Print the data below exactly, but only the lines from the one containing "-webkit-transform: translateZ(0px);" down to the one containing "- .NET 9.0 SDK or later", inclusive.
START Input
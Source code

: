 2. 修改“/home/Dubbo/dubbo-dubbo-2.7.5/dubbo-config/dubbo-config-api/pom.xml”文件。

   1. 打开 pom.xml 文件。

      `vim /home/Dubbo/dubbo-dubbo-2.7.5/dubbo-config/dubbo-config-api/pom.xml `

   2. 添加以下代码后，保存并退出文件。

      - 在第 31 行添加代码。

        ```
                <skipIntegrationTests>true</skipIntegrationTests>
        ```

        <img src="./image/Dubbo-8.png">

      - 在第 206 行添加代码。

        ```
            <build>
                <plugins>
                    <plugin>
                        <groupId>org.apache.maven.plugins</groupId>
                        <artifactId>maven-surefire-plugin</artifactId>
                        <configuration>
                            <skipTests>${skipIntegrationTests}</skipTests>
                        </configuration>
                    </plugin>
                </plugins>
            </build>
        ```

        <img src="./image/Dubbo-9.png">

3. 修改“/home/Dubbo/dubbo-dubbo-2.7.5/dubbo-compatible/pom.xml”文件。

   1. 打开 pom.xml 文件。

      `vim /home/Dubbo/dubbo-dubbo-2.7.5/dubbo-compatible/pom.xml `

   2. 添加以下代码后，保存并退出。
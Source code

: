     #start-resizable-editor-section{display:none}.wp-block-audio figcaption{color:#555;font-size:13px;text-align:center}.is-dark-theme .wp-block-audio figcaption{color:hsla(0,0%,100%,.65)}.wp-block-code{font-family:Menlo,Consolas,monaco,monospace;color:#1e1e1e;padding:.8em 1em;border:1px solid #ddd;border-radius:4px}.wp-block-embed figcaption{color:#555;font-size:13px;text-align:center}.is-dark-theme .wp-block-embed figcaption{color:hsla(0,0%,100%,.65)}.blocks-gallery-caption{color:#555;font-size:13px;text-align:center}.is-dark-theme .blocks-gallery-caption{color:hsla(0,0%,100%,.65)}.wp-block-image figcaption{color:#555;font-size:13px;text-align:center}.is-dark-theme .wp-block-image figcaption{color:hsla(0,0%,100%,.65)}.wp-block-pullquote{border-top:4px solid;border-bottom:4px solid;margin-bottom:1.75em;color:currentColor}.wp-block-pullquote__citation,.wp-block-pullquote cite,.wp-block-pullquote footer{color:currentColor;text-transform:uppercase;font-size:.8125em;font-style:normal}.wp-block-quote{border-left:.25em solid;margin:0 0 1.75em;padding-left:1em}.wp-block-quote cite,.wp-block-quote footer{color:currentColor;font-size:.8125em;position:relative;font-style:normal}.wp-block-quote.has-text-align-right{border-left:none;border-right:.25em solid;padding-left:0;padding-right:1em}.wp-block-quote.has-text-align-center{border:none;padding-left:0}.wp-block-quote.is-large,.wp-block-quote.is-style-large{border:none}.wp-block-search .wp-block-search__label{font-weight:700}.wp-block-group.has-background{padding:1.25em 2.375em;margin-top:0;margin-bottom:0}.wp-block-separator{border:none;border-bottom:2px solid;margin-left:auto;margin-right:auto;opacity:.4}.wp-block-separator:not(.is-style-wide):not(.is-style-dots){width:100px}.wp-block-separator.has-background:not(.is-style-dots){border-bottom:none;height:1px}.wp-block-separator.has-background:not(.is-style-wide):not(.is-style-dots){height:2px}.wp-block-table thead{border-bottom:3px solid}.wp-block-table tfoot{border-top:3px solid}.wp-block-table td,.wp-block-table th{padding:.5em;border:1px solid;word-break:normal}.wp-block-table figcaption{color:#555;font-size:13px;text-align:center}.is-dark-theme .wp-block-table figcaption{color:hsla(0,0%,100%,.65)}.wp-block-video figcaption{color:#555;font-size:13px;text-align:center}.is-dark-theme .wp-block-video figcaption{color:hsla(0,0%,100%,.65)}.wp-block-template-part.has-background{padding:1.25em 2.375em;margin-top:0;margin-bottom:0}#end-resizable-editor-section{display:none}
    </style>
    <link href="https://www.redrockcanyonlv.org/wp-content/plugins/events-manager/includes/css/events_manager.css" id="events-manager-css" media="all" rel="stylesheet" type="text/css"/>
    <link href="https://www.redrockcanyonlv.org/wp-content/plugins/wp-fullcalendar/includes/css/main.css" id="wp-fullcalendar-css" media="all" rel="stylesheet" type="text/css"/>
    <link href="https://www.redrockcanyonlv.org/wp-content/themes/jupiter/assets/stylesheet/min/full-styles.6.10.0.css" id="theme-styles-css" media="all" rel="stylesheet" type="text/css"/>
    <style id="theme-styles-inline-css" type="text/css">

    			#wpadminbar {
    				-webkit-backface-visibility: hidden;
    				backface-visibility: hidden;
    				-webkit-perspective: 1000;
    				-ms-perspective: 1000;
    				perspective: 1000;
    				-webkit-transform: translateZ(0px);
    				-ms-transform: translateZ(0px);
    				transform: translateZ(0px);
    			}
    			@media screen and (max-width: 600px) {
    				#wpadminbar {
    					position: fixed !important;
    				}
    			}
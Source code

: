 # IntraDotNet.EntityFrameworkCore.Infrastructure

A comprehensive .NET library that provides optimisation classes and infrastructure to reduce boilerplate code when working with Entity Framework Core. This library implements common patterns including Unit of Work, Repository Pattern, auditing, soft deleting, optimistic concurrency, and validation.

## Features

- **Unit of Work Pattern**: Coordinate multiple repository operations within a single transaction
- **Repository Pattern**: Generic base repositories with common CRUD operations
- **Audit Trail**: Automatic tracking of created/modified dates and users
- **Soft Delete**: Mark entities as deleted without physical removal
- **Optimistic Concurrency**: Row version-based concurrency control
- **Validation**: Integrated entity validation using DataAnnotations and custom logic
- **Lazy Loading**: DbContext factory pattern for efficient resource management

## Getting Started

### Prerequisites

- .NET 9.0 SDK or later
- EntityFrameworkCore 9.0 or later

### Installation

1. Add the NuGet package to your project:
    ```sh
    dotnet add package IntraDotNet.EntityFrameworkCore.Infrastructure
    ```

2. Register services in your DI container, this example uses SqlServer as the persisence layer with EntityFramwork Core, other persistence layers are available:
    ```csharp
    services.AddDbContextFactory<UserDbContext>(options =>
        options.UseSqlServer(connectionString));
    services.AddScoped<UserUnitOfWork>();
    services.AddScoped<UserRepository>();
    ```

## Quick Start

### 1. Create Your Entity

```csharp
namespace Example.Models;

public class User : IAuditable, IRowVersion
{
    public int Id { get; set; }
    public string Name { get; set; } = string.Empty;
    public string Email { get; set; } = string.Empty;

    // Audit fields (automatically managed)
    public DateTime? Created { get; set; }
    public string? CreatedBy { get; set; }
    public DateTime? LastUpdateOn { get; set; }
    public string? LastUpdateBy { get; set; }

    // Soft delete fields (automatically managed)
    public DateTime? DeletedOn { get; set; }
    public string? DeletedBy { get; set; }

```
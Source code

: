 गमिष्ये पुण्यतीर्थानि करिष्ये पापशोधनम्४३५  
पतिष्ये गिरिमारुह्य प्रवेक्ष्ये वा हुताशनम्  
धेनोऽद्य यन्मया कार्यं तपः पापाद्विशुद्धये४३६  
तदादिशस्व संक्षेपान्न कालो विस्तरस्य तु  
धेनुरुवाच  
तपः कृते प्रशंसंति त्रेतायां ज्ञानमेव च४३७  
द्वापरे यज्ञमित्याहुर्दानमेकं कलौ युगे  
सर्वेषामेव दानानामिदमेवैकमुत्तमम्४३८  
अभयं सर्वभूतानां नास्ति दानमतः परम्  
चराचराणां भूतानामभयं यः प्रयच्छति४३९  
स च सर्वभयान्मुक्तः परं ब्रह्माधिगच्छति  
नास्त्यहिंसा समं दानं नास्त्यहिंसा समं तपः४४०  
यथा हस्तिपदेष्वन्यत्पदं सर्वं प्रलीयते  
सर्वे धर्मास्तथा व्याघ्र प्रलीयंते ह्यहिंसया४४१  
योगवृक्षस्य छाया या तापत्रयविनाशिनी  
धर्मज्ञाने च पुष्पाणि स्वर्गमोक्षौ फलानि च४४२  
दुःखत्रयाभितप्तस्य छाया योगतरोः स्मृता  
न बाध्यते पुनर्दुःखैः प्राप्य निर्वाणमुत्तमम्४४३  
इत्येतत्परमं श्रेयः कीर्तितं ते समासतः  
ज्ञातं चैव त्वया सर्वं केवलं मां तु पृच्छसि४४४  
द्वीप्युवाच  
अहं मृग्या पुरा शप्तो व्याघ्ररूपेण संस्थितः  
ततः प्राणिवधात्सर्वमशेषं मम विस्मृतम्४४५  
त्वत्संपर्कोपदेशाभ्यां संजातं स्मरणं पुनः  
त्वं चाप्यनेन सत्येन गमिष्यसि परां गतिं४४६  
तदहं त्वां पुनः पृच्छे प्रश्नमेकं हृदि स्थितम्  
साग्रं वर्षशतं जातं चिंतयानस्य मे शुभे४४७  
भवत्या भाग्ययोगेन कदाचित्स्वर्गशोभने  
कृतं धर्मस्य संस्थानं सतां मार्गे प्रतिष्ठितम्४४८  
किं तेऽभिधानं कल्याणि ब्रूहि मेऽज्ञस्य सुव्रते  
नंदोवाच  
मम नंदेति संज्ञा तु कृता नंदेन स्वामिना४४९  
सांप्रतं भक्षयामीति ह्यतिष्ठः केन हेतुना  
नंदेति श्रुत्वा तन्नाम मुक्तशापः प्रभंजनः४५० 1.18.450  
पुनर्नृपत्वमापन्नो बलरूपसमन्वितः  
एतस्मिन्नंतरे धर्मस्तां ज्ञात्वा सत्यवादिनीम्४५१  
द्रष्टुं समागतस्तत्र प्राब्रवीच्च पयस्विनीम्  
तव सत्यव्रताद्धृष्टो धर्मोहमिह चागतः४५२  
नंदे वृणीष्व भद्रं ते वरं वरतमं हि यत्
END Input
#### Result of this task
    				-webkit-transform: translateZ(0px);
    				-ms-transform: translateZ(0px);
    				transform: translateZ(0px);
    			}
    			@media screen and (max-width: 600px) {
    				#wpadminbar {
    					position: fixed !important;
    				}
    			}
Source code

: # IntraDotNet.EntityFrameworkCore.Infrastructure

A comprehensive .NET library that provides optimisation classes and infrastructure to reduce boilerplate code when working with Entity Framework Core. This library implements common patterns including Unit of Work, Repository Pattern, auditing, soft deleting, optimistic concurrency, and validation.

## Features

- **Unit of Work Pattern**: Coordinate multiple repository operations within a single transaction
- **Repository Pattern**: Generic base repositories with common CRUD operations
- **Audit Trail**: Automatic tracking of created/modified dates and users
- **Soft Delete**: Mark entities as deleted without physical removal
- **Optimistic Concurrency**: Row version-based concurrency control
- **Validation**: Integrated entity validation using DataAnnotations and custom logic
- **Lazy Loading**: DbContext factory pattern for efficient resource management

## Getting Started

### Prerequisites

- .NET 9.0 SDK or later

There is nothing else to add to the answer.